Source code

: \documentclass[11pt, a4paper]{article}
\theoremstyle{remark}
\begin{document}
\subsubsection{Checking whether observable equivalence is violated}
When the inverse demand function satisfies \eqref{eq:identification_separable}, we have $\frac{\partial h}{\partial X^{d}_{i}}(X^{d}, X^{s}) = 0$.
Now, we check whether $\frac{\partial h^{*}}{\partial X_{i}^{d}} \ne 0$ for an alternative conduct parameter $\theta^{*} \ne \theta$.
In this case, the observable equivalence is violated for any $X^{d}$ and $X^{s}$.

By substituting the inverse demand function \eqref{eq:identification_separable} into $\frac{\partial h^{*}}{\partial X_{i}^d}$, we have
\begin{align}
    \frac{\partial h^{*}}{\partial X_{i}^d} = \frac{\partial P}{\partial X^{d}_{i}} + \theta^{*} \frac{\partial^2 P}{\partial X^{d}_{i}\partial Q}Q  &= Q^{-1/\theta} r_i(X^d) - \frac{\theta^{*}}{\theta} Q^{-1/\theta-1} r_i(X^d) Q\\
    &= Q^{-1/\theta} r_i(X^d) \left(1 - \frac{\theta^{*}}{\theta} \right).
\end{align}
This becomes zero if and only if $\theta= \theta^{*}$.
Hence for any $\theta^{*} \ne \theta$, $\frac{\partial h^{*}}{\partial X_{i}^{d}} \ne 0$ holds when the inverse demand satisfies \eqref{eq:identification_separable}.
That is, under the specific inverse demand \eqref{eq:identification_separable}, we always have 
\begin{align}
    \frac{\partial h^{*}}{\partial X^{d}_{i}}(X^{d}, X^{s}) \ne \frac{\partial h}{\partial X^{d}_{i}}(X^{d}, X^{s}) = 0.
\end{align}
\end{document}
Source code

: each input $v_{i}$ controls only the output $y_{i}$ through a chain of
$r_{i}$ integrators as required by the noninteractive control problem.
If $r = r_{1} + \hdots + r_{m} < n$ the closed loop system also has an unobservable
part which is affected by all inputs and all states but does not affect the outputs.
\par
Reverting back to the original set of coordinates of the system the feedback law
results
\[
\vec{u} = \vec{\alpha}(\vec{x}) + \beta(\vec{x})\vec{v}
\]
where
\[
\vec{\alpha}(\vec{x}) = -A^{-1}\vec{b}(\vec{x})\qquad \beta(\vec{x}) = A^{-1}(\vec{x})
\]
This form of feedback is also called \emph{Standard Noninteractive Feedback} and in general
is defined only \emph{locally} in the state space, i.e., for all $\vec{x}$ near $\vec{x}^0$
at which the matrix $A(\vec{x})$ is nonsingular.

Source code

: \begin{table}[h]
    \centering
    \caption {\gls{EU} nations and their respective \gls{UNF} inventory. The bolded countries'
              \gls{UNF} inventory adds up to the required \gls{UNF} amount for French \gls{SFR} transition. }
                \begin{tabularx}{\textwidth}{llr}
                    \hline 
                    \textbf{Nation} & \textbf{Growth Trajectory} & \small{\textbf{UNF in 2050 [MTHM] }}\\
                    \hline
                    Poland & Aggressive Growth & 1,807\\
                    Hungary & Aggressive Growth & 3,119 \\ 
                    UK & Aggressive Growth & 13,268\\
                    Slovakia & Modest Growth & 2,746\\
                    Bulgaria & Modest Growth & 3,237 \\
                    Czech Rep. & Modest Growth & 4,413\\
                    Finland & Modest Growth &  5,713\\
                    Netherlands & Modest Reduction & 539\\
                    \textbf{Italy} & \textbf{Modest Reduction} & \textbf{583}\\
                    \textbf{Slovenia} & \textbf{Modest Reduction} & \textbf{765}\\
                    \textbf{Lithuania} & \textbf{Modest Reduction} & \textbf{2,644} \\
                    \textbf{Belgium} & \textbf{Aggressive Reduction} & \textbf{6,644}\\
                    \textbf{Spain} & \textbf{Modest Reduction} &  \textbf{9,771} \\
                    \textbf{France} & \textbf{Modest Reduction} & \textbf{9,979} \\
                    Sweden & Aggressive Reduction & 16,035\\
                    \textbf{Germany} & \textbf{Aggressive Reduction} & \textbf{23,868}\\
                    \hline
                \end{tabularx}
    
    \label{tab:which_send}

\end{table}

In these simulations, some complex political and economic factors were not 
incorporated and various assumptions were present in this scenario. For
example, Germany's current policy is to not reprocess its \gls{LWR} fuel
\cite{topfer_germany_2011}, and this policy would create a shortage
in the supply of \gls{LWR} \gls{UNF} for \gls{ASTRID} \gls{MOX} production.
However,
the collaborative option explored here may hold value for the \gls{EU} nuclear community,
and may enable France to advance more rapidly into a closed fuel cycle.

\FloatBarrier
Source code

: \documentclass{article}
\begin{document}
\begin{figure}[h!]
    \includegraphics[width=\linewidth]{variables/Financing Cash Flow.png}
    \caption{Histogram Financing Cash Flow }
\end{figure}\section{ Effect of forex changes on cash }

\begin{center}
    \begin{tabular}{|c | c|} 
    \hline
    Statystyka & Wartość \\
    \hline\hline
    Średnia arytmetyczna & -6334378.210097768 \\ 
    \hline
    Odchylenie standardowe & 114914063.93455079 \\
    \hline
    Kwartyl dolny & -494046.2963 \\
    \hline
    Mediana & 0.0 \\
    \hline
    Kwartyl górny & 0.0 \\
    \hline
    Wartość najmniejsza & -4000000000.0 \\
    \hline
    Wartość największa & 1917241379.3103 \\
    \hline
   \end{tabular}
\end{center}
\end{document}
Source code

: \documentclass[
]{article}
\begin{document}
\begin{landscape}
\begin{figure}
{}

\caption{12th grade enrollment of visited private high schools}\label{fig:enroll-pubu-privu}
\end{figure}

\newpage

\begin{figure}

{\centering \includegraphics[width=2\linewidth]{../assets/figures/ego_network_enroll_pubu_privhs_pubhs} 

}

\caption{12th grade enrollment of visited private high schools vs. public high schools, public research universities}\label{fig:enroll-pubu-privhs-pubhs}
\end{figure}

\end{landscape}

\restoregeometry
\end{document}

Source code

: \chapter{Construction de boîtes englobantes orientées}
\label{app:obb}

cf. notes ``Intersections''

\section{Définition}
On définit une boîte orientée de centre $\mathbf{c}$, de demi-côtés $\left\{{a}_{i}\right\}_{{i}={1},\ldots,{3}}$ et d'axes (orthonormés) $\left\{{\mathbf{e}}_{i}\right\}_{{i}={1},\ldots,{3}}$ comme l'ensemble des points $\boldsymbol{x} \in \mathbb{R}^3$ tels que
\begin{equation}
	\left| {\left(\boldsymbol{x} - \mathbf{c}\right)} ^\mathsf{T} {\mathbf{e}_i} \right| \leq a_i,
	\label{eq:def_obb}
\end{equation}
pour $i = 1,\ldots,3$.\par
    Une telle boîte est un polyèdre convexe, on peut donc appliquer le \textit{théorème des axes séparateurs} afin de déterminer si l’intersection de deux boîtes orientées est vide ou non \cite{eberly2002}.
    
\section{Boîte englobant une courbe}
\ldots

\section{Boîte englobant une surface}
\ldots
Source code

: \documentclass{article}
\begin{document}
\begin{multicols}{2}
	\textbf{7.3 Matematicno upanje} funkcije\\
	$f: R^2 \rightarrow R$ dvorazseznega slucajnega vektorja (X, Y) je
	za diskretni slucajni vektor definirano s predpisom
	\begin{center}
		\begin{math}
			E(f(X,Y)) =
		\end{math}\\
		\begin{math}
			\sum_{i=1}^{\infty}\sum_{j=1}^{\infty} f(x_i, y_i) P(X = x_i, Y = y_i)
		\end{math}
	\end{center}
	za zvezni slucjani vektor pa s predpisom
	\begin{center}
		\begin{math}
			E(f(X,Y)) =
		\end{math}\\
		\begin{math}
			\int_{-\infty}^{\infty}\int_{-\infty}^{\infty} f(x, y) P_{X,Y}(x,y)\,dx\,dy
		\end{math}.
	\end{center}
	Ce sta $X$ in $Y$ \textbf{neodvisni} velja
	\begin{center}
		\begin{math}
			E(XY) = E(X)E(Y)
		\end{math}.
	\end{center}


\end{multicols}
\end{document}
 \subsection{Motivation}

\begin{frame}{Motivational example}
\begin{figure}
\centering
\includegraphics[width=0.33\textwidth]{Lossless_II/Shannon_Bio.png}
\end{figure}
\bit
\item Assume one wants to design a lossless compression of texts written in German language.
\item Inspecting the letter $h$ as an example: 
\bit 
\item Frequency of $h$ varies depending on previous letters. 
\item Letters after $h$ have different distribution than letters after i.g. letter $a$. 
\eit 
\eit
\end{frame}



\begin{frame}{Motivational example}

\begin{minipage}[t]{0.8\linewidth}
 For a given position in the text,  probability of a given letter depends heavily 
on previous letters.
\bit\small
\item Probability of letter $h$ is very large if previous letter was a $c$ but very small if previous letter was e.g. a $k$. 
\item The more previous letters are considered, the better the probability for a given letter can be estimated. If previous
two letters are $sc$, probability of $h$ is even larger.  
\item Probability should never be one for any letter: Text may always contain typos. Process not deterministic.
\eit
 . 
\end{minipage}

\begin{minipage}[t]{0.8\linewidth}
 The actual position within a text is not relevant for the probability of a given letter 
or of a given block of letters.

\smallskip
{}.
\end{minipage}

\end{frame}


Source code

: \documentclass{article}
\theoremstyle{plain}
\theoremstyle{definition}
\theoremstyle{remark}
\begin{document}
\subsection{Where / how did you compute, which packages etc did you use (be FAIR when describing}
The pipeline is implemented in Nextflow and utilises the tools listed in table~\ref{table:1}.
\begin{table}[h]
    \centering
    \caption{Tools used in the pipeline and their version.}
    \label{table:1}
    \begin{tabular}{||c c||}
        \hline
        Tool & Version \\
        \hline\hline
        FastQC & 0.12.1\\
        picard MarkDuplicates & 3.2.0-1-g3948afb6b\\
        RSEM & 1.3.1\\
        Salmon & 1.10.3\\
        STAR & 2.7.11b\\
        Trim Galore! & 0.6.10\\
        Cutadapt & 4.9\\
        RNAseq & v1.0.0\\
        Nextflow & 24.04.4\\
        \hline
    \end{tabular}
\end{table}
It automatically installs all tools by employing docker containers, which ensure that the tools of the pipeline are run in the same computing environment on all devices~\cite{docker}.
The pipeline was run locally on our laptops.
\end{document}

————————

▶ **The task**: Nothing but the lines from the line that contains "how did you" to the last line of the records above should appear in the answer; please copy them exactly.

▶ **Solution to the exercise**:
\subsection{Where / how did you compute, which packages etc did you use (be FAIR when describing}
The pipeline is implemented in Nextflow and utilises the tools listed in table~\ref{table:1}.
\begin{table}[h]
    \centering
    \caption{Tools used in the pipeline and their version.}
    \label{table:1}
    \begin{tabular}{||c c||}
        \hline
        Tool & Version \\
        \hline\hline
        FastQC & 0.12.1\\
        picard MarkDuplicates & 3.2.0-1-g3948afb6b\\
        RSEM & 1.3.1\\
        Salmon & 1.10.3\\
        STAR & 2.7.11b\\
        Trim Galore! & 0.6.10\\
        Cutadapt & 4.9\\
        RNAseq & v1.0.0\\
        Nextflow & 24.04.4\\
        \hline
    \end{tabular}
\end{table}
It automatically installs all tools by employing docker containers, which ensure that the tools of the pipeline are run in the same computing environment on all devices~\cite{docker}.
The pipeline was run locally on our laptops.
\end{document}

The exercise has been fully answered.